Your assignment:
Every line below is to be set down again exactly; any image stays out.

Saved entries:
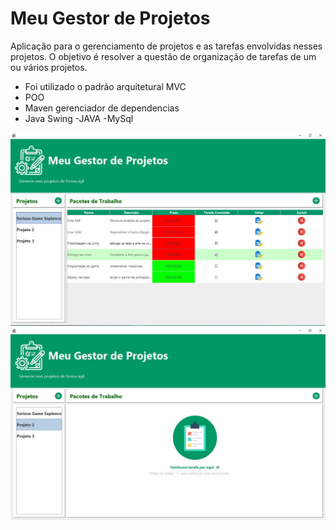 # Meu Gestor de Projetos
 Aplicação para o gerenciamento de projetos e as tarefas envolvidas nesses projetos. O objetivo é resolver a questão de organização de tarefas de um ou vários projetos.
 
 - Foi utilizado o padrão arquitetural MVC 
 - POO
 - Maven gerenciador de dependencias
 - Java Swing
  -JAVA
  -MySql
  
  
  
  <img src="https://raw.githubusercontent.com/Rafael-720/Meu-Gestor-de-Projetos/main/img1.JPG"/>
  
  
  <img src="https://raw.githubusercontent.com/Rafael-720/Meu-Gestor-de-Projetos/main/img2.JPG"/>
  
  
  
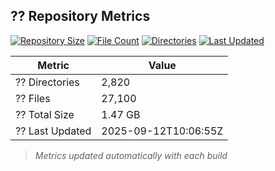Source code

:

## ?? Repository Metrics

[![Repository Size](https://img.shields.io/github/repo-size/StoreLunchFlow/CryptoSphere-Suite)](https://github.com/StoreLunchFlow/CryptoSphere-Suite)
[![File Count](https://img.shields.io/badge/files-27,100-brightgreen)](https://github.com/StoreLunchFlow/CryptoSphere-Suite)
[![Directories](https://img.shields.io/badge/directories-2,820-blue)](https://github.com/StoreLunchFlow/CryptoSphere-Suite)
[![Last Updated](https://img.shields.io/github/last-commit/StoreLunchFlow/CryptoSphere-Suite)](https://github.com/StoreLunchFlow/CryptoSphere-Suite)

| Metric | Value |
|--------|-------|
| ?? Directories | 2,820 |
| ?? Files | 27,100 |
| ?? Total Size | 1.47 GB |
| ?? Last Updated | 2025-09-12T10:06:55Z |

> *Metrics updated automatically with each build*

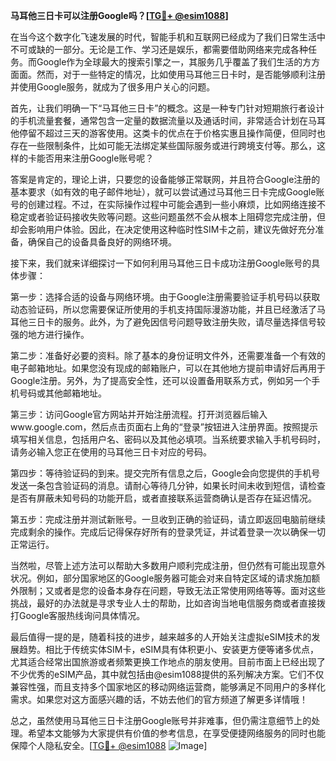 **马耳他三日卡可以注册Google吗？[[TG💪+ @esim1088](https://t.me/s/esim1088)]**

在当今这个数字化飞速发展的时代，智能手机和互联网已经成为了我们日常生活中不可或缺的一部分。无论是工作、学习还是娱乐，都需要借助网络来完成各种任务。而Google作为全球最大的搜索引擎之一，其服务几乎覆盖了我们生活的方方面面。然而，对于一些特定的情况，比如使用马耳他三日卡时，是否能够顺利注册并使用Google服务，就成为了很多用户关心的问题。

首先，让我们明确一下“马耳他三日卡”的概念。这是一种专门针对短期旅行者设计的手机流量套餐，通常包含一定量的数据流量以及通话时间，非常适合计划在马耳他停留不超过三天的游客使用。这类卡的优点在于价格实惠且操作简便，但同时也存在一些限制条件，比如可能无法绑定某些国际服务或进行跨境支付等。那么，这样的卡能否用来注册Google账号呢？

答案是肯定的，理论上讲，只要您的设备能够正常联网，并且符合Google注册的基本要求（如有效的电子邮件地址），就可以尝试通过马耳他三日卡完成Google账号的创建过程。不过，在实际操作过程中可能会遇到一些小麻烦，比如网络连接不稳定或者验证码接收失败等问题。这些问题虽然不会从根本上阻碍您完成注册，但却会影响用户体验。因此，在决定使用这种临时性SIM卡之前，建议先做好充分准备，确保自己的设备具备良好的网络环境。

接下来，我们就来详细探讨一下如何利用马耳他三日卡成功注册Google账号的具体步骤：

第一步：选择合适的设备与网络环境。由于Google注册需要验证手机号码以获取动态验证码，所以您需要保证所使用的手机支持国际漫游功能，并且已经激活了马耳他三日卡的服务。此外，为了避免因信号问题导致注册失败，请尽量选择信号较强的地方进行操作。

第二步：准备好必要的资料。除了基本的身份证明文件外，还需要准备一个有效的电子邮箱地址。如果您没有现成的邮箱账户，可以在其他地方提前申请好后再用于Google注册。另外，为了提高安全性，还可以设置备用联系方式，例如另一个手机号码或其他邮箱地址。

第三步：访问Google官方网站并开始注册流程。打开浏览器后输入www.google.com，然后点击页面右上角的“登录”按钮进入注册界面。按照提示填写相关信息，包括用户名、密码以及其他必填项。当系统要求输入手机号码时，请务必输入您正在使用的马耳他三日卡对应的号码。

第四步：等待验证码的到来。提交完所有信息之后，Google会向您提供的手机号发送一条包含验证码的消息。请耐心等待几分钟，如果长时间未收到短信，请检查是否有屏蔽未知号码的功能开启，或者直接联系运营商确认是否存在延迟情况。

第五步：完成注册并测试新账号。一旦收到正确的验证码，请立即返回电脑前继续完成剩余的操作。完成后记得保存好所有的登录凭证，并试着登录一次以确保一切正常运行。

当然啦，尽管上述方法可以帮助大多数用户顺利完成注册，但仍然有可能出现意外状况。例如，部分国家地区的Google服务器可能会对来自特定区域的请求施加额外限制；又或者是您的设备本身存在问题，导致无法正常使用网络等等。面对这些挑战，最好的办法就是寻求专业人士的帮助，比如咨询当地电信服务商或者直接拨打Google客服热线询问具体情况。

最后值得一提的是，随着科技的进步，越来越多的人开始关注虚拟eSIM技术的发展趋势。相比于传统实体SIM卡，eSIM具有体积更小、安装更方便等诸多优点，尤其适合经常出国旅游或者频繁更换工作地点的朋友使用。目前市面上已经出现了不少优秀的eSIM产品，其中就包括由@esim1088提供的系列解决方案。它们不仅兼容性强，而且支持多个国家地区的移动网络运营商，能够满足不同用户的多样化需求。如果您对这方面感兴趣的话，不妨去他们的官方频道了解更多详情哦！

总之，虽然使用马耳他三日卡注册Google账号并非难事，但仍需注意细节上的处理。希望本文能够为大家提供有价值的参考信息，在享受便捷网络服务的同时也能保障个人隐私安全。[[TG💪+ @esim1088](https://t.me/s/esim1088) ![Image](https://i.postimg.cc/4NQfJmqS/Snipaste-2025-05-13-00-14-12.png)]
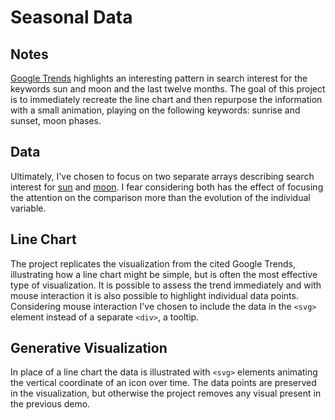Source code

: # Seasonal Data

<!-- ## [Live Demo](LIVE_DEMO_URL) -->

## Notes

[Google Trends](https://trends.google.com/trends/explore?q=sun,moon) highlights an interesting pattern in search interest for the keywords sun and moon and the last twelve months. The goal of this project is to immediately recreate the line chart and then repurpose the information with a small animation, playing on the following keywords: sunrise and sunset, moon phases.

## Data

Ultimately, I've chosen to focus on two separate arrays describing search interest for [sun](https://trends.google.com/trends/explore?q=sun) and [moon](https://trends.google.com/trends/explore?q=moon). I fear considering both has the effect of focusing the attention on the comparison more than the evolution of the individual variable.

## Line Chart

The project replicates the visualization from the cited Google Trends, illustrating how a line chart might be simple, but is often the most effective type of visualization. It is possible to assess the trend immediately and with mouse interaction it is also possible to highlight individual data points. Considering mouse interaction I've chosen to include the data in the `<svg>` element instead of a separate `<div>`, a tooltip.

## Generative Visualization

In place of a line chart the data is illustrated with `<svg>` elements animating the vertical coordinate of an icon over time. The data points are preserved in the visualization, but otherwise the project removes any visual present in the previous demo.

Completed exercise:
 # Meu Gestor de Projetos
 Aplicação para o gerenciamento de projetos e as tarefas envolvidas nesses projetos. O objetivo é resolver a questão de organização de tarefas de um ou vários projetos.
 
 - Foi utilizado o padrão arquitetural MVC 
 - POO
 - Maven gerenciador de dependencias
 - Java Swing
  -JAVA
  -MySql
  
  
  
  <img src="https://raw.githubusercontent.com/Rafael-720/Meu-Gestor-de-Projetos/main/img1.JPG"/>
  
  
  <img src="https://raw.githubusercontent.com/Rafael-720/Meu-Gestor-de-Projetos/main/img2.JPG"/>
  
  
  
Source code

:

## ?? Repository Metrics

[![Repository Size](https://img.shields.io/github/repo-size/StoreLunchFlow/CryptoSphere-Suite)](https://github.com/StoreLunchFlow/CryptoSphere-Suite)
[![File Count](https://img.shields.io/badge/files-27,100-brightgreen)](https://github.com/StoreLunchFlow/CryptoSphere-Suite)
[![Directories](https://img.shields.io/badge/directories-2,820-blue)](https://github.com/StoreLunchFlow/CryptoSphere-Suite)
[![Last Updated](https://img.shields.io/github/last-commit/StoreLunchFlow/CryptoSphere-Suite)](https://github.com/StoreLunchFlow/CryptoSphere-Suite)

| Metric | Value |
|--------|-------|
| ?? Directories | 2,820 |
| ?? Files | 27,100 |
| ?? Total Size | 1.47 GB |
| ?? Last Updated | 2025-09-12T10:06:55Z |

> *Metrics updated automatically with each build*

 **马耳他三日卡可以注册Google吗？[[TG💪+ @esim1088](https://t.me/s/esim1088)]**

在当今这个数字化飞速发展的时代，智能手机和互联网已经成为了我们日常生活中不可或缺的一部分。无论是工作、学习还是娱乐，都需要借助网络来完成各种任务。而Google作为全球最大的搜索引擎之一，其服务几乎覆盖了我们生活的方方面面。然而，对于一些特定的情况，比如使用马耳他三日卡时，是否能够顺利注册并使用Google服务，就成为了很多用户关心的问题。

首先，让我们明确一下“马耳他三日卡”的概念。这是一种专门针对短期旅行者设计的手机流量套餐，通常包含一定量的数据流量以及通话时间，非常适合计划在马耳他停留不超过三天的游客使用。这类卡的优点在于价格实惠且操作简便，但同时也存在一些限制条件，比如可能无法绑定某些国际服务或进行跨境支付等。那么，这样的卡能否用来注册Google账号呢？

答案是肯定的，理论上讲，只要您的设备能够正常联网，并且符合Google注册的基本要求（如有效的电子邮件地址），就可以尝试通过马耳他三日卡完成Google账号的创建过程。不过，在实际操作过程中可能会遇到一些小麻烦，比如网络连接不稳定或者验证码接收失败等问题。这些问题虽然不会从根本上阻碍您完成注册，但却会影响用户体验。因此，在决定使用这种临时性SIM卡之前，建议先做好充分准备，确保自己的设备具备良好的网络环境。

接下来，我们就来详细探讨一下如何利用马耳他三日卡成功注册Google账号的具体步骤：

第一步：选择合适的设备与网络环境。由于Google注册需要验证手机号码以获取动态验证码，所以您需要保证所使用的手机支持国际漫游功能，并且已经激活了马耳他三日卡的服务。此外，为了避免因信号问题导致注册失败，请尽量选择信号较强的地方进行操作。

第二步：准备好必要的资料。除了基本的身份证明文件外，还需要准备一个有效的电子邮箱地址。如果您没有现成的邮箱账户，可以在其他地方提前申请好后再用于Google注册。另外，为了提高安全性，还可以设置备用联系方式，例如另一个手机号码或其他邮箱地址。

第三步：访问Google官方网站并开始注册流程。打开浏览器后输入www.google.com，然后点击页面右上角的“登录”按钮进入注册界面。按照提示填写相关信息，包括用户名、密码以及其他必填项。当系统要求输入手机号码时，请务必输入您正在使用的马耳他三日卡对应的号码。

第四步：等待验证码的到来。提交完所有信息之后，Google会向您提供的手机号发送一条包含验证码的消息。请耐心等待几分钟，如果长时间未收到短信，请检查是否有屏蔽未知号码的功能开启，或者直接联系运营商确认是否存在延迟情况。

第五步：完成注册并测试新账号。一旦收到正确的验证码，请立即返回电脑前继续完成剩余的操作。完成后记得保存好所有的登录凭证，并试着登录一次以确保一切正常运行。

当然啦，尽管上述方法可以帮助大多数用户顺利完成注册，但仍然有可能出现意外状况。例如，部分国家地区的Google服务器可能会对来自特定区域的请求施加额外限制；又或者是您的设备本身存在问题，导致无法正常使用网络等等。面对这些挑战，最好的办法就是寻求专业人士的帮助，比如咨询当地电信服务商或者直接拨打Google客服热线询问具体情况。

最后值得一提的是，随着科技的进步，越来越多的人开始关注虚拟eSIM技术的发展趋势。相比于传统实体SIM卡，eSIM具有体积更小、安装更方便等诸多优点，尤其适合经常出国旅游或者频繁更换工作地点的朋友使用。目前市面上已经出现了不少优秀的eSIM产品，其中就包括由@esim1088提供的系列解决方案。它们不仅兼容性强，而且支持多个国家地区的移动网络运营商，能够满足不同用户的多样化需求。如果您对这方面感兴趣的话，不妨去他们的官方频道了解更多详情哦！

总之，虽然使用马耳他三日卡注册Google账号并非难事，但仍需注意细节上的处理。希望本文能够为大家提供有价值的参考信息，在享受便捷网络服务的同时也能保障个人隐私安全。[[TG💪+ @esim1088](https://t.me/s/esim1088) ![Image](https://i.postimg.cc/4NQfJmqS/Snipaste-2025-05-13-00-14-12.png)]
Source code

: # Seasonal Data

<!-- ## [Live Demo](LIVE_DEMO_URL) -->

## Notes

[Google Trends](https://trends.google.com/trends/explore?q=sun,moon) highlights an interesting pattern in search interest for the keywords sun and moon and the last twelve months. The goal of this project is to immediately recreate the line chart and then repurpose the information with a small animation, playing on the following keywords: sunrise and sunset, moon phases.

## Data

Ultimately, I've chosen to focus on two separate arrays describing search interest for [sun](https://trends.google.com/trends/explore?q=sun) and [moon](https://trends.google.com/trends/explore?q=moon). I fear considering both has the effect of focusing the attention on the comparison more than the evolution of the individual variable.

## Line Chart

The project replicates the visualization from the cited Google Trends, illustrating how a line chart might be simple, but is often the most effective type of visualization. It is possible to assess the trend immediately and with mouse interaction it is also possible to highlight individual data points. Considering mouse interaction I've chosen to include the data in the `<svg>` element instead of a separate `<div>`, a tooltip.

## Generative Visualization

In place of a line chart the data is illustrated with `<svg>` elements animating the vertical coordinate of an icon over time. The data points are preserved in the visualization, but otherwise the project removes any visual present in the previous demo.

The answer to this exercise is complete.